Magnetic separation experiment
Previous experiments demonstrated that the optimum conditions of complex nickel removal using magnetic flocculation coupled with EDTC were as follows: 70-mg/L magnetic seeds (350 r/min, 2 min), M EDTC/M Ni = 10 (250 r/min, 2 min), APAM at 1 mg/L (50 r/min, 3 min), and a 5-min static sedimentation time with unregulated pH (EDTC dosage was converted to a rate on mass with Ni). At these optimum conditions, the residual Ni concentrations were less than 0.1 mg/L, a significant drop from the initial concentration of 50 mg/L. The magnetic separation experiments on complex nickel in this study were conducted based on this experimental design and results.

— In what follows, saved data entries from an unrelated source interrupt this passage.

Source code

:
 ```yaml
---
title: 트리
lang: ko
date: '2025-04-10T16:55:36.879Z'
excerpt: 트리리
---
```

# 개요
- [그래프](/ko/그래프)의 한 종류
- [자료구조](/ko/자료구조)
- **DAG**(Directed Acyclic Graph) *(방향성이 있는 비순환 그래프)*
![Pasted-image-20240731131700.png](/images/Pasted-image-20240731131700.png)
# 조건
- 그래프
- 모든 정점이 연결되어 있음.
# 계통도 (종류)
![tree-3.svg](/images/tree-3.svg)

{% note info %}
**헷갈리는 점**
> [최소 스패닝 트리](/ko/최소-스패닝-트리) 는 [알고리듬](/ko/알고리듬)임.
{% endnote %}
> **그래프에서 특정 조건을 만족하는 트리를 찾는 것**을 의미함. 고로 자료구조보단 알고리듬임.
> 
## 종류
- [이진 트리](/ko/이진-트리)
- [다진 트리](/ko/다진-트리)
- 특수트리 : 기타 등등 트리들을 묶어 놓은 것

First, a volume of 100-mL simulated wastewater (CA-Ni, TA-Ni, SP-Ni) was placed in a 150-mL beaker, with an initial Ni concentration of 50 mg/L (initial pH values of 3.20, 6.27, and 9.41, respectively) at the room temperature. Then, discrete doses of magnetic seeds were added and stirred at 350 rpm for 2 min. This was followed by the addition of a discrete dose of EDTC; the mixture was then stirred at 250 rpm for 2 min. Finally, 1 mg/L APAM was added, and the mixture was stirred at 50 rpm for 3 min. The mixture was then immediately transferred to the column in the magnetic separation device, with a regulated electrical current. Samples were collected from the outlet column at different time intervals; AAS was used to calculate the removal rate. Figure 1 shows the schematic diagram of the magnetic separation device used in this study.
Schematic diagram of magnetic separation device
Magnetic seed recycle experiment
Magnetic flocs were collected using a magnetic separation device because of their magnetic properties. The magnetic flocs were soaked in sodium hydroxide solution and stirred at 300 rpm for a specific amount of time to produce a Ni enrichment solution and isolate magnetic seeds. The recycled magnetic seeds were washed at least three times using deionized water. A magnet was concurrently used to attract the magnetic seeds from the bottom of beaker for 1–2 min. The wet magnetic seeds were then dried in a vacuum drying oven, eventually resulting in a sample of dried and purified magnetic seeds. Figure 2 is a flowchart showing the magnetic seed recycling process.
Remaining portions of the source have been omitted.